Example Key-Value Attributes

The infoboxes in Wikipedia are another example of such attribute types and values. Note that the values may vary widely as to units or quantities or even links to other things. Also note it really does not matter what order the value pairs are presented and some values refer to other objects (shown as links).

Virtually any data format or data serialization in existence can be expressed in such key-value pairs. Further, related types of entities have related attributes, such that attribute relationships are an alternative way to describe typologies. My attributes, as a human, are quite similar to attributes for other humans, and somewhat close to other mammals. But my attributes are very different than those for a worm or an automobile.

Even simple attributes can pose a challenge for mapping, absent a grounding framework. My name, for example, is Michael Kermit Bergman, which is often provided as Michael Bergman, Mike Bergman, M K Bergman, mkbergman or Michael K Bergman, and the fields that can capture those variants can capture one to four name parts, all called something different. References, rules, semsets (synonyms, jargon and aliases), and coherent organization are needed to ground all of these variants into a common form.

Attribute properties may be quantitative (with a quantitative, measurable value), qualitative, or descriptive or annotative. In many cases, the actual value of an attribute is a literal or numeric value, but it may also be an object, as when the value is a member of an enumerable set or its own defined entity.
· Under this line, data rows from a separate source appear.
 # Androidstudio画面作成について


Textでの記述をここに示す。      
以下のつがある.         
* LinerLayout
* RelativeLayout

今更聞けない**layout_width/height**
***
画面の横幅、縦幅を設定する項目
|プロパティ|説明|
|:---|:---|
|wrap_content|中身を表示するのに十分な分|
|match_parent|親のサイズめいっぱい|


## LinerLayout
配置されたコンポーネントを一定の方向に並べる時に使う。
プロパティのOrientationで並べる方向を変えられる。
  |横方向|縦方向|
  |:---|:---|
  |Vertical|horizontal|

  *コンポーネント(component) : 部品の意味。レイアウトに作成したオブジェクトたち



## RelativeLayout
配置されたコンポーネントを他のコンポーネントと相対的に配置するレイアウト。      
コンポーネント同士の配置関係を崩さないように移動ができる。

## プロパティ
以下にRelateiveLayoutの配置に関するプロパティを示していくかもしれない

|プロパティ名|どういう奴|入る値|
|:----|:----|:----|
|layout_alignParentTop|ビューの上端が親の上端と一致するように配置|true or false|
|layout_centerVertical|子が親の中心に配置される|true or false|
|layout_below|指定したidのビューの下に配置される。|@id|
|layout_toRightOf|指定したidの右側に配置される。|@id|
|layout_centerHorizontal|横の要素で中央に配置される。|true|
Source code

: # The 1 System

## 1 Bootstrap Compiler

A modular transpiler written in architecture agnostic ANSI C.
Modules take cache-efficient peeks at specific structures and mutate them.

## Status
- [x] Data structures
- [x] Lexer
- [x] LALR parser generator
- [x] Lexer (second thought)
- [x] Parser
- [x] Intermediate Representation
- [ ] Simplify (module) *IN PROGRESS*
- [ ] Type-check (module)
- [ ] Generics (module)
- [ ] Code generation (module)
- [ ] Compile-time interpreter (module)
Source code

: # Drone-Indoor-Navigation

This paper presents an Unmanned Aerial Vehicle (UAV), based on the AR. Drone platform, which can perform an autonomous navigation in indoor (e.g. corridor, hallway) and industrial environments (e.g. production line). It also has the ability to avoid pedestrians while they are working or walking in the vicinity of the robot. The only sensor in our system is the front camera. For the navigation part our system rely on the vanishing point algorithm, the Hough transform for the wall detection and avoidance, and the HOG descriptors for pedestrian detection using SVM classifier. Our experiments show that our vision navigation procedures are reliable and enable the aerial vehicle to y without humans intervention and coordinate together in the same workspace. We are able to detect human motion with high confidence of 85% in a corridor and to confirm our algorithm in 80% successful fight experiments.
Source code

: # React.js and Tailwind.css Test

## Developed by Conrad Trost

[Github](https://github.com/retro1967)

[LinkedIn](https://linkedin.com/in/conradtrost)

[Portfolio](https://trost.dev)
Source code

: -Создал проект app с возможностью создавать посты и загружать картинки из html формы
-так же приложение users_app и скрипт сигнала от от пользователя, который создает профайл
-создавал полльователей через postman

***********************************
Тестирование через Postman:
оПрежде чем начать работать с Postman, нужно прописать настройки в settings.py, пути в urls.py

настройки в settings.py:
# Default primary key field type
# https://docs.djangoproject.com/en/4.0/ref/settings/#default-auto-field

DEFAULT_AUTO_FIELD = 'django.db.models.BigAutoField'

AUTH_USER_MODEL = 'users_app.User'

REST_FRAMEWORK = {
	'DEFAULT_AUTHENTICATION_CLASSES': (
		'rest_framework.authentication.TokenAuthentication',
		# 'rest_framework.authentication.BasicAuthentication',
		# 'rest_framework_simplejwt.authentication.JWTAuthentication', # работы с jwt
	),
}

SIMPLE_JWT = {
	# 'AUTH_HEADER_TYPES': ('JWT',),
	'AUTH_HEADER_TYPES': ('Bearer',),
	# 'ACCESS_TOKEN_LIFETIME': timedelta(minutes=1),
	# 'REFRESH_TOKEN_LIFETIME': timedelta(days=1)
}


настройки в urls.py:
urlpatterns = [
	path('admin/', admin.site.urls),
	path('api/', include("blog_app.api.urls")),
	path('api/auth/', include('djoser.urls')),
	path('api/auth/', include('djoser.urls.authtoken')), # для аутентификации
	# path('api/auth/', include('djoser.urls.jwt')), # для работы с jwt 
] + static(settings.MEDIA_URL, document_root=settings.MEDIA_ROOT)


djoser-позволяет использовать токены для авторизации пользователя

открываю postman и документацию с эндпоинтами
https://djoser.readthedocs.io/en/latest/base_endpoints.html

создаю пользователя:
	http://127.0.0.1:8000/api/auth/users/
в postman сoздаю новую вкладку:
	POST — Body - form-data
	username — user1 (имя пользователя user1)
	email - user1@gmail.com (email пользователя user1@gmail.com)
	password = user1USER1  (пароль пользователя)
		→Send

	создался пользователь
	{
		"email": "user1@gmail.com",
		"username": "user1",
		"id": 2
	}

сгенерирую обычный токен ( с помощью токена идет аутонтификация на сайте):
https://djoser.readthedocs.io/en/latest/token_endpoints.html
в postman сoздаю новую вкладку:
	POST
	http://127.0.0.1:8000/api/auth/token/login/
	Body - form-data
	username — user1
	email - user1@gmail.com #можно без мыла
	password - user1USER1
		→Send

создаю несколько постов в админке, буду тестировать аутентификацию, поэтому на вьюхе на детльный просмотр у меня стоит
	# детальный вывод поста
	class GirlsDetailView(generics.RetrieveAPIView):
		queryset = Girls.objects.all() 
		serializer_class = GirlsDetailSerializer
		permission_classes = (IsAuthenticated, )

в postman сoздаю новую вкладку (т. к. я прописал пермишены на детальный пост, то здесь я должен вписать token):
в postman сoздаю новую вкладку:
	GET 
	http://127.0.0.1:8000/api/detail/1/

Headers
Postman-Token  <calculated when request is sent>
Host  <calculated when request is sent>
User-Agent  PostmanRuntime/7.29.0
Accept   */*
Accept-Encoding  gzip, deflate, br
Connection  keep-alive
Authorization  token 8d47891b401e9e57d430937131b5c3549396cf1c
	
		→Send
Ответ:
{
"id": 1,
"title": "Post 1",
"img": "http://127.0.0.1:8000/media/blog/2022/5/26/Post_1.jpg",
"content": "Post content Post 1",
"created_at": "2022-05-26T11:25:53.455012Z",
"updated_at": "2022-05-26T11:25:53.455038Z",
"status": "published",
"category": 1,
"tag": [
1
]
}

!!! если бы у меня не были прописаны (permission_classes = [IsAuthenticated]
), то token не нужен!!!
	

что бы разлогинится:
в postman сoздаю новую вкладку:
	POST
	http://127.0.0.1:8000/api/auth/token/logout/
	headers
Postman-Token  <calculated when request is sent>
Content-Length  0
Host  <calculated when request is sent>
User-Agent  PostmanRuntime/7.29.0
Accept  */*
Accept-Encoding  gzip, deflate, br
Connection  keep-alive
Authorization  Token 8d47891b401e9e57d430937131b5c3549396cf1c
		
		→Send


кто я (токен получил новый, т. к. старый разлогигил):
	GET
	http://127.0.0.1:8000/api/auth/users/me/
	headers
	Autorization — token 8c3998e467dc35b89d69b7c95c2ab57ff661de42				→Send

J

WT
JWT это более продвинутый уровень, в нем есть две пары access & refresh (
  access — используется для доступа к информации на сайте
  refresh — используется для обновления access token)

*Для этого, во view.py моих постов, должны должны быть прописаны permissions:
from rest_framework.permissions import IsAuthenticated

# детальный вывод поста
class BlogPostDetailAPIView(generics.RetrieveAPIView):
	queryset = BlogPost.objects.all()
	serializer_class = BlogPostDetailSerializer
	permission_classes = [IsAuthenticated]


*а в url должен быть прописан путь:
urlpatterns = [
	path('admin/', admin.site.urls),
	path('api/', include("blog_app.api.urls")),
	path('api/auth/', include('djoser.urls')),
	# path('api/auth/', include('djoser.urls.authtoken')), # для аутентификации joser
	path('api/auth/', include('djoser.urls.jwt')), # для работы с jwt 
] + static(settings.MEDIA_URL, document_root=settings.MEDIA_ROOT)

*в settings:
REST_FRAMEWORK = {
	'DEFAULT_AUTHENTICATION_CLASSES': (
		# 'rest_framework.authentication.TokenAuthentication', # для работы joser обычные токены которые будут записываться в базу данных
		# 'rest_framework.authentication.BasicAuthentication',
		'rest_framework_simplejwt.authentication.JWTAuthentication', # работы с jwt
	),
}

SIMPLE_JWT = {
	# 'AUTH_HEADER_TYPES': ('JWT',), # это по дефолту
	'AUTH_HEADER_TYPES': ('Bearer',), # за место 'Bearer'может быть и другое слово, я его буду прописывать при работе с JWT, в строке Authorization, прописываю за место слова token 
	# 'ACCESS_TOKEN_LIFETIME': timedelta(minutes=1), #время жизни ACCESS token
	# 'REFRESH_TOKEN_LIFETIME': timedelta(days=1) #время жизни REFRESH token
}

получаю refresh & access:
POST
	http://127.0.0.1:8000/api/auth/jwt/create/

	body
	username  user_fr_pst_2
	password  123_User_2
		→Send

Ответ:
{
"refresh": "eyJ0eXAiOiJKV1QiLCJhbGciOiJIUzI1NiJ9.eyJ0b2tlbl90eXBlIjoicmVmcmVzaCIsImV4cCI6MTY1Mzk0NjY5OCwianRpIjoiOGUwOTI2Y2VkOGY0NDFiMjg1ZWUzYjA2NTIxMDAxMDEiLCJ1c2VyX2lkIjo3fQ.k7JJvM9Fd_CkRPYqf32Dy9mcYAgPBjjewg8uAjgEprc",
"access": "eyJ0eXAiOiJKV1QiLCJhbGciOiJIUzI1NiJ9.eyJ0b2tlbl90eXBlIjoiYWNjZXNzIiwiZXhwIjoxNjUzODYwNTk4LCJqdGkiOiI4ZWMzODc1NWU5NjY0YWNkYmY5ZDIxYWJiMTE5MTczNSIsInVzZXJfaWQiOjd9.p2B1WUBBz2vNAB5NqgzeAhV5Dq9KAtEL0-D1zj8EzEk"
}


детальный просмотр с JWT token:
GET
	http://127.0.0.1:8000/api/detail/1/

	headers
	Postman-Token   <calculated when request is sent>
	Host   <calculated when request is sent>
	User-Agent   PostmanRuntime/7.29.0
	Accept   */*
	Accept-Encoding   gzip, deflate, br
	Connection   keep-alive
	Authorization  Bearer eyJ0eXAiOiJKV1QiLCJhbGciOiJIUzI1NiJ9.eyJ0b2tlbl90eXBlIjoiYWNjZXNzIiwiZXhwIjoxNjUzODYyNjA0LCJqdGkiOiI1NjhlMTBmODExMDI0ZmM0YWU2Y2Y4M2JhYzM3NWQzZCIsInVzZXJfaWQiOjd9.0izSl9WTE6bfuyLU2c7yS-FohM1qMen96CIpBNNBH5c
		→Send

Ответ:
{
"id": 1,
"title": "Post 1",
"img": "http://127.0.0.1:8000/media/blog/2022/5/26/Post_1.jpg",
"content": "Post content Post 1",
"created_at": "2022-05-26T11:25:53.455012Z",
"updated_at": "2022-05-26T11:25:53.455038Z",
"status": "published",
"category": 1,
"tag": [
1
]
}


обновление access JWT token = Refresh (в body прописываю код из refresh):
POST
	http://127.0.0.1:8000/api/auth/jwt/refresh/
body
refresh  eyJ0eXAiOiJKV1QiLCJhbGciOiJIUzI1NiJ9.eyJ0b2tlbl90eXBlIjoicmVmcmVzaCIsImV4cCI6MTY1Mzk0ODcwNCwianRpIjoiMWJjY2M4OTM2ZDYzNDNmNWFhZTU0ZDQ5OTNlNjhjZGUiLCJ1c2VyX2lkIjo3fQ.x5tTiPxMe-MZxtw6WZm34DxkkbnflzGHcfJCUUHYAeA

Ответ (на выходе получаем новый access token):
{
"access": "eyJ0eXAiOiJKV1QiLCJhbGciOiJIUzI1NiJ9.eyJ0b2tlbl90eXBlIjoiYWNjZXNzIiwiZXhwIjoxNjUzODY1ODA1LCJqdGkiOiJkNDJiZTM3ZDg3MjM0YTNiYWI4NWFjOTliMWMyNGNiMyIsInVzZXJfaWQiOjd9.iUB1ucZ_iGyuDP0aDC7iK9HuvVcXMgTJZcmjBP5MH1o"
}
Describing something as having a color characteristic of red, for example, may result in a literal assignment of the string “red” or it may refer to another object definition where red is specified as to its chromatic properties. Further, if my idea of red was in context with my own personal record (as above), then the referent is more properly something like red hair. Semantics (and, thus, context) matter in data interoperability. I will describe more the rationale and importance of the relation-attribute property split in a following article [5].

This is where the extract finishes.